Heroes of the first class. - The short heading to our text, with which the list in the Chronicles also beings (Ch1 11:11), simply gives the name of these heroes. But instead of "the names of the mighty men," we have in the Chronicles "the number of the mighty men." This variation is all the more striking, from the fact that in the Chronicles the total number is not given at the close of the list as it is in our text. At the same time, it can hardly be a copyist's error for מבחר (selection), as Bertheau supposes, but must be attributable to the fact that, according to Sa2 23:13, Sa2 23:23, and Sa2 23:24, these heroes constituted a corps which was named from the number of which it originally consisted. The first, Jashobeam, is called "the chief of the thirty" in the Chronicles. Instead of ישׁבעם (Jashobeam), the reading in the Chronicles, we have here בּשּׁבת ישׁב (Josheb-basshebeth), unquestionably a spurious reading, which probably arose, according to Kennicott's conjecture, from the circumstance that the last two letters of ישׁבעם were written in one MS under בּשּׁבת in the line above (Sa2 23:7), and a copyist took בשׁבת from that line by mistake for עם. The correctness of the reading Jashobeam is established by Ch1 27:2. The word תּחכּמני is also faulty, and should be corrected, according to the Chronicles, into בּן־חכמוני (Ben-hachmoni); for the statement that Jashobeam was a son (or descendant) of the family of Hachmon (Ch1 27:32) can easily be reconciled with that in Ch1 27:2, to the effect that he was a son of Zabdiel. Instead of השּׁלשׁים ראשׁ (head of the thirty), the reading in the Chronicles, we have here השּׁלשׁי ראשׁ (head of the three). Bertheau would alter our text in accordance with the Chronicles, whilst Thenius proposes to bring the text of the Chronicles into accordance with ours. But although the many unquestionable corruptions in the verse before us may appear to favour Bertheau's assumption, we cannot regard either of the emendations as necessary, or even warrantable. The proposed alteration of השּׁלשׁי is decidedly precluded by the recurrence of השּׁלשׁי ראשׁ in Sa2 23:18, and the alteration of השּׁלשׁים in the Chronicles by the repeated allusion to the שׁלשׁים, not only in Sa2 23:15, 42; Sa2 12:4, and Ch1 27:6 of the Chronicles, but also in Sa2 23:13, Sa2 23:23, and Sa2 23:24 of the chapter before us. The explanation given of שׁלשׁי and שׁלשׁים, as signifying chariot-warriors, is decidedly erroneous;
(Note: This explanation, which we find in Gesenius (Thes. and Lex.) and Bertheau, rests upon no other authority than the testimony of Origen, to the effect that an obscure writer gives this interpretation of τριστάτης, the rendering of שׁלישׁ, an authority which is completely overthrown by the writer of the gloss in Octateuch. (Schleussner, Lex. in lxx t. v. p. 338), who gives this explanation of τριστάτας: τοὺς παρὰ χεῖρα τοῦ βασιλέως ἀριστερὰν τρίτης μοίρας ἄρχοντας. Suidas and Hesychius give the same explanation (s. v. τριστάται). Jerome also observes (ad Ezek 23): "It is the name of the second rank next to the king.")

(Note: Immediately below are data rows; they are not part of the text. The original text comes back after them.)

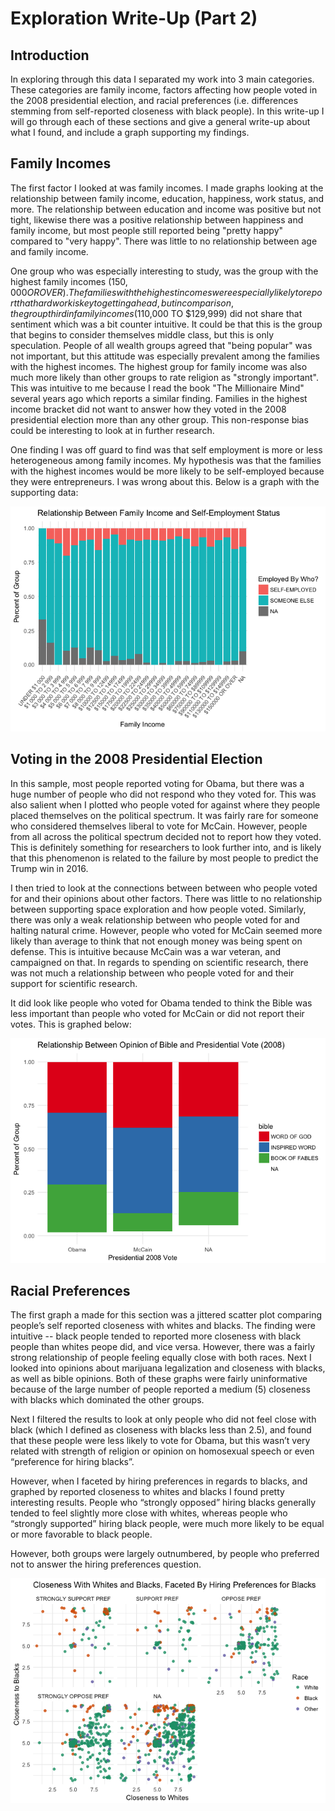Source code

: Exploration Write-Up (Part 2)
================

Introduction
------------

In exploring through this data I separated my work into 3 main categories. These categories are family income, factors affecting how people voted in the 2008 presidential election, and racial preferences (i.e. differences stemming from self-reported closeness with black people). In this write-up I will go through each of these sections and give a general write-up about what I found, and include a graph supporting my findings.

Family Incomes
--------------

The first factor I looked at was family incomes. I made graphs looking at the relationship between family income, education, happiness, work status, and more. The relationship between education and income was positive but not tight, likewise there was a positive relationship between happiness and family income, but most people still reported being "pretty happy" compared to "very happy". There was little to no relationship between age and family income.

One group who was especially interesting to study, was the group with the highest family incomes ($150,000 OR OVER). The families with the highest incomes were especially likely to report that hard work is key to getting ahead, but in comparison, the group third in family incomes ($110,000 TO $129,999) did not share that sentiment which was a bit counter intuitive. It could be that this is the group that begins to consider themselves middle class, but this is only speculation. People of all wealth groups agreed that "being popular" was not important, but this attitude was especially prevalent among the families with the highest incomes. The highest group for family income was also much more likely than other groups to rate religion as "strongly important". This was intuitive to me because I read the book "The Millionaire Mind" several years ago which reports a similar finding. Families in the highest income bracket did not want to answer how they voted in the 2008 presidential election more than any other group. This non-response bias could be interesting to look at in further research.

One finding I was off guard to find was that self employment is more or less heterogeneous among family incomes. My hypothesis was that the families with the highest incomes would be more likely to be self-employed because they were entrepreneurs. I was wrong about this. Below is a graph with the supporting data:

![](Exploration_Writeup_files/figure-markdown_github-ascii_identifiers/unnamed-chunk-2-1.png)

Voting in the 2008 Presidential Election
----------------------------------------

In this sample, most people reported voting for Obama, but there was a huge number of people who did not respond who they voted for. This was also salient when I plotted who people voted for against where they people placed themselves on the political spectrum. It was fairly rare for someone who considered themselves liberal to vote for McCain. However, people from all across the political spectrum decided not to report how they voted. This is definitely something for researchers to look further into, and is likely that this phenomenon is related to the failure by most people to predict the Trump win in 2016.

I then tried to look at the connections between between who people voted for and their opinions about other factors. There was little to no relationship between supporting space exploration and how people voted. Similarly, there was only a weak relationship between who people voted for and halting natural crime. However, people who voted for McCain seemed more likely than average to think that not enough money was being spent on defense. This is intuitive because McCain was a war veteran, and campaigned on that. In regards to spending on scientific research, there was not much a relationship between who people voted for and their support for scientific research.

It did look like people who voted for Obama tended to think the Bible was less important than people who voted for McCain or did not report their votes. This is graphed below:

![](Exploration_Writeup_files/figure-markdown_github-ascii_identifiers/unnamed-chunk-3-1.png)

Racial Preferences
------------------

The first graph a made for this section was a jittered scatter plot comparing people’s self reported closeness with whites and blacks. The finding were intuitive -- black people tended to reported more closeness with black people than whites peope did, and vice versa. However, there was a fairly strong relationship of people feeling equally close with both races. Next I looked into opinions about marijuana legalization and closeness with blacks, as well as bible opinions. Both of these graphs were fairly uninformative because of the large number of people reported a medium (5) closeness with blacks which dominated the other groups.

Next I filtered the results to look at only people who did not feel close with black (which I defined as closeness with blacks less than 2.5), and found that these people were less likely to vote for Obama, but this wasn’t very related with strength of religion or opinion on homosexual speech or even “preference for hiring blacks”.

However, when I faceted by hiring preferences in regards to blacks, and graphed by reported closeness to whites and blacks I found pretty interesting results. People who “strongly opposed” hiring blacks generally tended to feel slightly more close with whites, whereas people who “strongly supported” hiring black people, were much more likely to be equal or more favorable to black people.

However, both groups were largely outnumbered, by people who preferred not to answer the hiring preferences question.

![](Exploration_Writeup_files/figure-markdown_github-ascii_identifiers/unnamed-chunk-4-1.png)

for the singular השּׁלישׁ is used in all the passages in which the word occurs to signify the royal aide-de-camp (Kg2 7:2, Kg2 7:17, Kg2 7:19; Kg2 9:25; Kg2 15:25), and the plural שׁלישׁים the royal body-guard, not only in Kg2 15:25, but even in Kg1 9:22, and Exo 14:7; Exo 15:4, from which the meaning chariot-warriors has been derived. Consequently השּׁלשׁי ראשׁ is the head of the king's aides-de-camp, and the interchange of השּׁלשׁי with the השּׁלשׁים of the Chronicles may be explained on the simple ground that David's thirty heroes formed his whole body of adjutants. The singular שׁלשׁי is to be explained in the same manner as הכּרתי (see at Sa2 8:18). Luther expresses the following opinion in his marginal gloss with regard to the words which follow (העצנו עדינו הוּא עדינו): "We believe the text to have been corrupted by a writer, probably from some book in an unknown character and bad writing, so that orer should be substituted for adino, and ha-eznib for eth hanitho:" that is to say, the reading in the Chronicles, "he swung his spear," should be adopted (cf. Sa2 23:18). This supposition is certainly to be preferred to the attempt made by Gesenius (Lex.) and v. Dietrich (s. v. עדין) to find some sense in the words by assuming the existence of a verb עדּן and a noun עצן, a spear, since these words do not occur anywhere else in Hebrew; and in order to obtain any appropriate sense, it is still necessary to resort to alterations of the text. "He swung his spear over eight hundred slain at once." This is not to be understood as signifying that he killed eight hundred men at one blow, but that in a battle he threw his spear again and again at the foe, until eight hundred men had been slain. The Chronicles give three hundred instead of eight hundred; and as that number occurs again in Sa2 23:18, in the case of Abishai, it probably found its way from that verse into this in the book of Chronicles.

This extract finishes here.